• What needs to be done:
Don't include pictures. Quote the lines below from the first through the line that contains "(column) values (value)".

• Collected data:
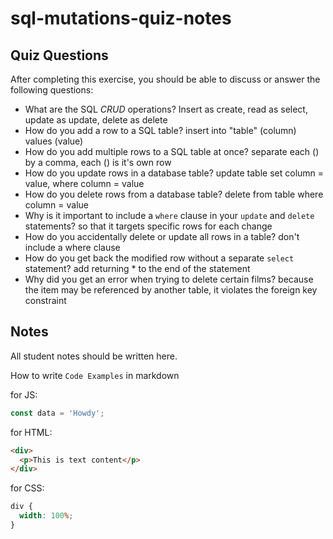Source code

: # sql-mutations-quiz-notes

## Quiz Questions

After completing this exercise, you should be able to discuss or answer the following questions:

- What are the SQL _CRUD_ operations?
  Insert as create, read as select, update as update, delete as delete
- How do you add a row to a SQL table?
  insert into "table" (column) values (value)
- How do you add multiple rows to a SQL table at once?
  separate each () by a comma, each () is it's own row
- How do you update rows in a database table?
  update table set column = value, where column = value
- How do you delete rows from a database table?
  delete from table where column = value
- Why is it important to include a `where` clause in your `update` and `delete` statements?
  so that it targets specific rows for each change
- How do you accidentally delete or update all rows in a table?
  don't include a where clause
- How do you get back the modified row without a separate `select` statement?
  add returning \* to the end of the statement
- Why did you get an error when trying to delete certain films?
  because the item may be referenced by another table, it violates the foreign key constraint

## Notes

All student notes should be written here.

How to write `Code Examples` in markdown

for JS:

```javascript
const data = 'Howdy';
```

for HTML:

```html
<div>
  <p>This is text content</p>
</div>
```

for CSS:

```css
div {
  width: 100%;
}
```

• Exercise solution:
Source code

: # sql-mutations-quiz-notes

## Quiz Questions

After completing this exercise, you should be able to discuss or answer the following questions:

- What are the SQL _CRUD_ operations?
  Insert as create, read as select, update as update, delete as delete
- How do you add a row to a SQL table?
  insert into "table" (column) values (value)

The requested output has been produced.